2. float might not be IEEE representation
3. You break strict aliasing rules. The compiler is allowed to assume that a pointer/reference to a float and a pointer/reference to an int cannot point to the same memory location. So for example, the standard does not guarantee that r is initialized with 1.0 before it is modified in the following line. It could re-order the operations. This isn't idle speculation, and unlike (1) and (2) it's undefined, not implementation-defined, so you can't necessarily just look it up for your compiler. With enough optimisation, I have seen GCC skip the initialization of float variables which are referenced only through a type-punned pointer.

I would first do the obvious thing and examine the emitted code. Only if that appears dodgy is it worth thinking about doing anything else. I don't have any particular reason to think that I know more about the bitwise representation of floats than my compiler does ;-)

inline float fast_sign(float f) {
    if (f > 0) return 1;
    return (f == 0) ? 0 : -1;
    // or some permutation of the order of the 3 cases
}

[Edit: actually, GCC does make something of a meal of that even with -O3. The emitted code isn't necessarily slow, but it does use floating point ops so it's not clear that it's fast. So the next step is to benchmark, test whether the alternative is faster on any compiler you can lay your hands on, and if so make it something that people porting your code can enable with a #define or whatever, according to the results of their own benchmark.]

Answer 2

Don't forget that to move a floating point value from an FPU register to an integer register requires a write to RAM followed by a read.

With floating point code, you will always be better off looking at the bigger picture:

Some floating point code
Get sign of floating point value
Some more floating point code

In the above scenario, using the FPU to determine the sign would be quicker as there won't be a write/read overhead¹. The Intel FPU can do:

FLDZ
FCOMP

which sets the condition code flags for > 0, < 0 and == 0 and can be used with FCMOVcc.
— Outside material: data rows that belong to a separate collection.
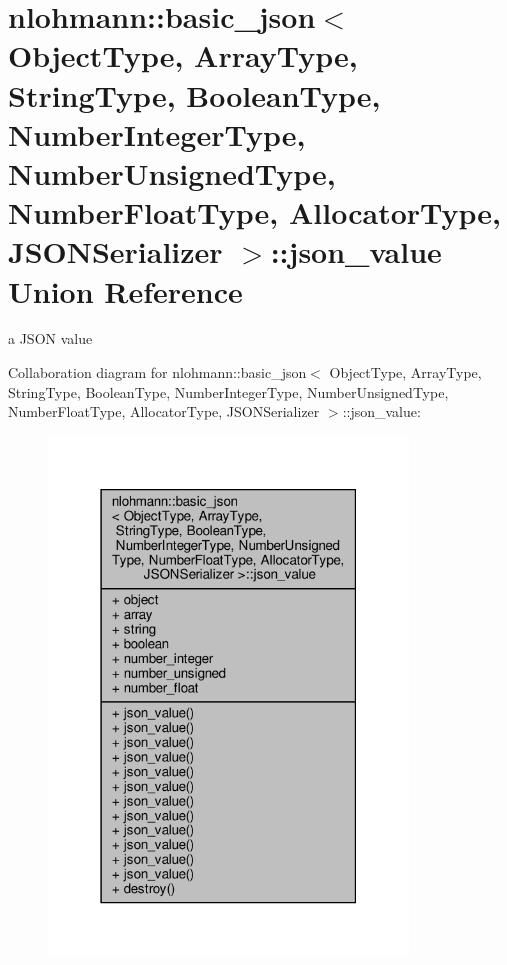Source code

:\hypertarget{unionnlohmann_1_1basic__json_1_1json__value}{}\section{nlohmann\+:\+:basic\+\_\+json$<$ Object\+Type, Array\+Type, String\+Type, Boolean\+Type, Number\+Integer\+Type, Number\+Unsigned\+Type, Number\+Float\+Type, Allocator\+Type, J\+S\+O\+N\+Serializer $>$\+:\+:json\+\_\+value Union Reference}
\label{unionnlohmann_1_1basic__json_1_1json__value}


a J\+S\+ON value  




Collaboration diagram for nlohmann\+:\+:basic\+\_\+json$<$ Object\+Type, Array\+Type, String\+Type, Boolean\+Type, Number\+Integer\+Type, Number\+Unsigned\+Type, Number\+Float\+Type, Allocator\+Type, J\+S\+O\+N\+Serializer $>$\+:\+:json\+\_\+value\+:\nopagebreak
\begin{figure}[H]
\begin{center}
\leavevmode
\includegraphics[width=271pt]{unionnlohmann_1_1basic__json_1_1json__value__coll__graph}
\end{center}
\end{figure}
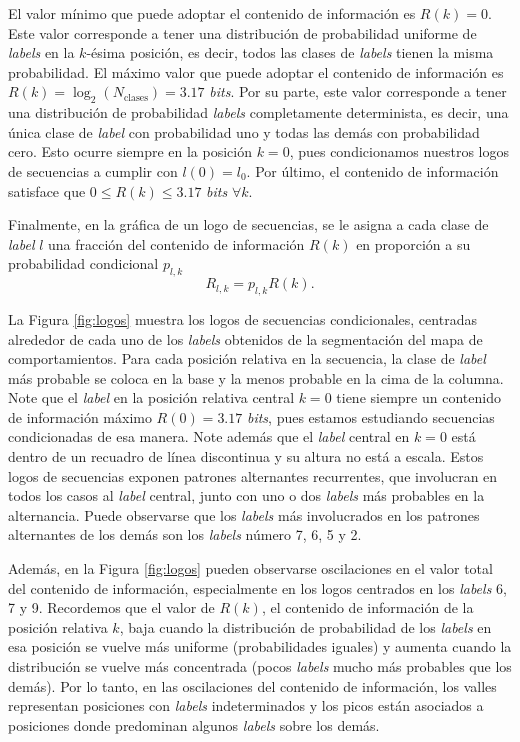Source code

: El valor mínimo que puede adoptar el contenido de información es $R(k) = 0$. Este valor corresponde a tener una distribución de probabilidad uniforme de \textit{labels} en la $k$-ésima posición, es decir, todos las clases de \textit{labels} tienen la misma probabilidad. El máximo valor que puede adoptar el contenido de información es $R(k) = \log_2(N_{\mathrm{clases}}) = 3.17$ \textit{bits}. Por su parte, este valor corresponde a tener una distribución de probabilidad \textit{labels} completamente determinista, es decir, una única clase de \textit{label} con probabilidad uno y todas las demás con probabilidad cero. Esto ocurre siempre en la posición $k=0$, pues condicionamos nuestros logos de secuencias a cumplir con $l(0) = l_0$. Por último, el contenido de información satisface que $0 \leq R(k) \leq 3.17$ \textit{bits} $\forall k$.

Finalmente, en la gráfica de un logo de secuencias, se le asigna a cada clase de \textit{label} $l$ una fracción del contenido de información $R(k)$ en proporción a su probabilidad condicional $p_{l,k}$
\begin{equation}
    R_{l,k} = p_{l,k} R(k).
\end{equation}

La Figura \ref{fig:logos} muestra los logos de secuencias condicionales, centradas alrededor de cada uno de los \textit{labels} obtenidos de la segmentación del mapa de comportamientos. Para cada posición relativa en la secuencia, la clase de \textit{label} más probable se coloca en la base y la menos probable en la cima de la columna. Note que el \textit{label} en la posición relativa central $k=0$ tiene siempre un contenido de información máximo $R(0) = 3.17$ \textit{bits}, pues estamos estudiando secuencias condicionadas de esa manera. Note además que el \textit{label} central en $k=0$ está dentro de un recuadro de línea discontinua y su altura no está a escala. Estos logos de secuencias exponen patrones alternantes recurrentes, que involucran en todos los casos al \textit{label} central, junto con uno o dos \textit{labels} más probables en la alternancia. Puede observarse que los \textit{labels} más involucrados en los patrones alternantes de los demás son los \textit{labels} número 7, 6, 5 y 2.

Además, en la Figura \ref{fig:logos} pueden observarse oscilaciones en el valor total del contenido de información, especialmente en los logos centrados en los \textit{labels} 6, 7 y 9. Recordemos que el valor de $R(k)$, el contenido de información de la posición relativa $k$, baja cuando la distribución de probabilidad de los \textit{labels} en esa posición se vuelve más uniforme (probabilidades iguales) y aumenta cuando la distribución se vuelve más concentrada (pocos \textit{labels} mucho más probables que los demás). Por lo tanto, en las oscilaciones del contenido de información, los valles representan posiciones con \textit{labels} indeterminados y los picos están asociados a posiciones donde predominan algunos \textit{labels} sobre los demás.

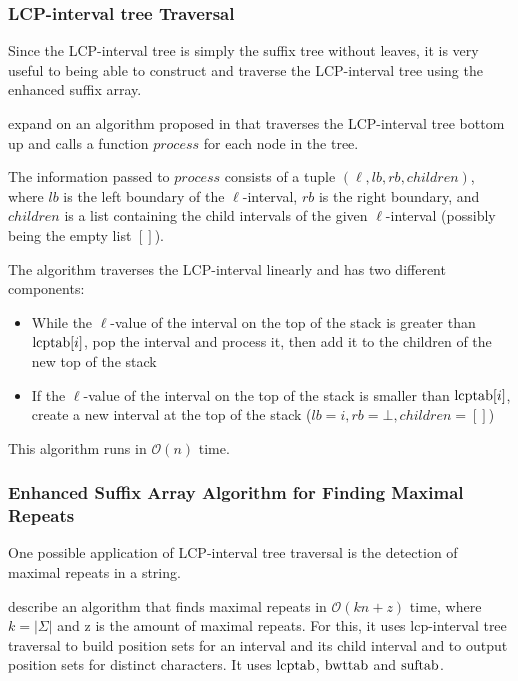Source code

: \documentclass[a4paper,10pt]{article}
\begin{document}
\subsubsection*{LCP-interval tree Traversal}

Since the LCP-interval tree is simply the suffix tree without leaves, it
is very useful to being able to construct and traverse the LCP-interval
tree using the enhanced suffix array.

\citealt{abouelhoda2002enhanced} expand on an algorithm proposed in
\citealt{kasai2001linear} that traverses the LCP-interval tree bottom
up and calls a function $process$ for each node in the tree.

The information passed to $process$ consists of a tuple $(\ell, lb, rb,
children)$, where $lb$ is the left boundary of the $\ell$-interval,
$rb$ is the right boundary, and $children$ is a list containing the
child intervals of the given $\ell$-interval (possibly being the empty
list $[]$).

The algorithm traverses the LCP-interval linearly and has two different
components:

\begin{itemize}
\item While the $\ell$-value of the interval on the top of the stack
is greater than $\hbox{lcptab}[i]$, pop the interval and process it,
then add it to the children of the new top of the stack
\item If the $\ell$-value of the interval on the top of the stack is
smaller than $\hbox{lcptab}[i]$, create a new interval at the top of
the stack ($lb=i, rb=\bot, children=[]$)
\end{itemize}

This algorithm runs in $\mathcal{O}(n)$ time.

\subsubsection*{Enhanced Suffix Array Algorithm for Finding Maximal Repeats}

One possible application of LCP-interval tree traversal is the detection
of maximal repeats in a string.

\citealt{abouelhoda2002enhanced} describe an algorithm that finds maximal
repeats in $\mathcal{O}(kn+z)$ time, where $k=|\Sigma|$ and z is the
amount of maximal repeats. For this, it uses lcp-interval tree traversal
to build position sets for an interval and its child interval and to
output position sets for distinct characters. It uses $\hbox{lcptab}$,
$\hbox{bwttab}$ and $\hbox{suftab}$.
\end{document}
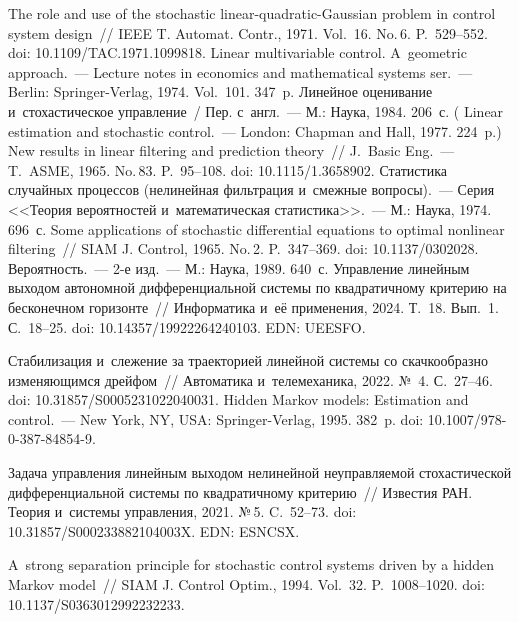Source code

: \begin{multicols}{2}
{\small\frenchspacing
 { %
 \begin{thebibliography}{99}
 The role and use of the stochastic linear-quadratic-Gaussian problem in control 
system design~// IEEE T. Automat. Contr., 1971. Vol.~16. No.\,6. P.~529--552.  doi: 
10.1109/TAC.1971.1099818.
 Linear multivariable control. A~geometric approach.~--- Lecture notes in 
economics and mathematical systems ser.~--- Berlin: Springer-Verlag, 1974. Vol.~101. 347~p.
 Линейное оценивание и~стохастическое управление~/ Пер. с~англ.~--- 
М.: Наука, 1984. 206~с. ( Linear estimation and stochastic control.~--- 
London: Chapman and Hall, 1977. 224~p.)
 New results in linear filtering and prediction theory~// J.~Basic Eng.~--- 
T.~ASME, 1965. No.\,83. P.~95--108. doi: 10.1115/1.3658902.
 Статистика случайных процессов (нелинейная 
фильтрация и~смежные вопросы).~--- Серия <<Тео\-рия вероятностей и~математическая статистика>>.~--- М.: Наука, 1974. 696~с.
 Some applications of stochastic differential equations to optimal nonlinear 
filtering~// SIAM J. Control, 1965. No.\,2. P.~347--369. doi: 10.1137/0302028.
 Вероятность.~--- 2-е изд.~--- М.: Наука, 1989. 640~с.
       Управление линейным выходом автономной дифференциальной 
системы по квадратичному критерию на бесконечном горизонте~// Информатика и~её 
применения, 2024. Т.~18. Вып.~1. С.~18--25. doi: 10.14357/19922264240103. EDN: UEESFO.

 Стабилизация и~слежение за траекторией линейной системы со 
скачкообразно изменяющимся дрейфом~// Автоматика и~телемеханика, 2022. №\, 4.  
С.~27--46. doi: 10.31857/S0005231022040031.
 Hidden Markov models: Estimation and control.~--- 
New York, NY, USA: Springer-Verlag, 1995. 382~p. doi: 10.1007/978-0-387-84854-9.

 Задача управления линейным выходом нелинейной неуправляемой 
стохастической дифференциальной системы по квадратичному критерию~// Известия 
РАН. Теория и~системы управления, 2021. №\,5. C.~52--73. doi: 
10.31857/S000233882104003X. EDN: ESNCSX.

 A~strong separation principle for stochastic control systems driven by a hidden 
Markov model~// SIAM J. Control Optim., 1994. Vol.~32. P.~1008--1020. doi: 
10.1137/S0363012992232233.

\end{thebibliography}

 }
 }

\end{multicols}


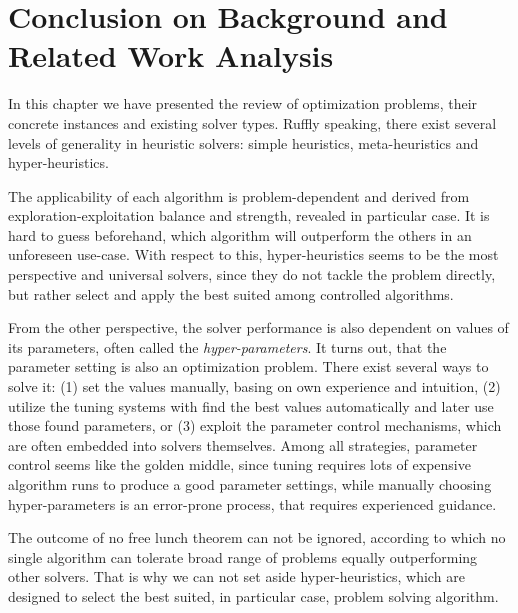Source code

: \section{Conclusion on Background and Related Work Analysis}\label{bg: conclusion}
In this chapter we have presented the review of optimization problems, their concrete instances and existing solver types.
Ruffly speaking, there exist several levels of generality in heuristic solvers: simple heuristics, meta-heuristics and hyper-heuristics.

The applicability of each algorithm is problem-dependent and derived from exploration-exploitation balance and strength, revealed in particular case.
It is hard to guess beforehand, which algorithm will outperform the others in an unforeseen use-case.
With respect to this, hyper-heuristics seems to be the most perspective and universal solvers, since they do not tackle the problem directly, but rather select and apply the best suited among controlled algorithms.

From the other perspective, the solver performance is also dependent on values of its parameters, often called the \textit{hyper-parameters}.
It turns out, that the parameter setting is also an optimization problem.
There exist several ways to solve it: (1) set the values manually, basing on own experience and intuition, (2) utilize the tuning systems with find the best values automatically and later use those found parameters, or (3) exploit the parameter control mechanisms, which are often embedded into solvers themselves. 
Among all strategies, parameter control seems like the golden middle, since tuning requires lots of expensive algorithm runs to produce a good parameter settings, while manually choosing hyper-parameters is an error-prone process, that requires experienced guidance.

The outcome of no free lunch theorem can not be ignored, according to which no single algorithm can tolerate broad range of problems equally outperforming other solvers. That is why we can not set aside hyper-heuristics, which are designed to select the best suited, in particular case, problem solving algorithm.

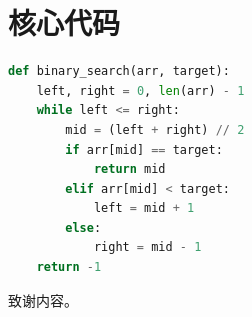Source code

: \documentclass[
    degree=bachelor,
    StudentName=张三,
    StudentID=2020123456,
    AdvisorName=李四,
    Major=计算机科学与技术,
    Department=计算机学院,
    SubmitYear=2024,
    SubmitMonth=6,
    Title=基于某某方法的某课题研究,
    TitleEng={Research on Some Topic Based on Some Method},  %
]{cauc_thesis}
\begin{document}
\chapter{核心代码}

\begin{lstlisting}[language=Python, caption={二分查找实现}]
def binary_search(arr, target):
    left, right = 0, len(arr) - 1
    while left <= right:
        mid = (left + right) // 2
        if arr[mid] == target:
            return mid
        elif arr[mid] < target:
            left = mid + 1
        else:
            right = mid - 1
    return -1
\end{lstlisting}

\backmatter



\begin{acknowledgment}
    致谢内容。
\end{acknowledgment}
\end{document}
Inlining the above into well written FPU code will beat any integer bit manipulations and won't lose precision².

Notes:

1. The Intel IA32 does have a read-after-write optimisation where it won't wait for the data to be committed to RAM/cache but just use the value directly. It still invalidates the cache though so there's a knock-on effect.
2. The Intel FPU is 80bits internally, floats are 32 and doubles 64, so converting to float/double to reload as an integer will lose some bits of precision. These are important bits as you're looking for transitions around 0.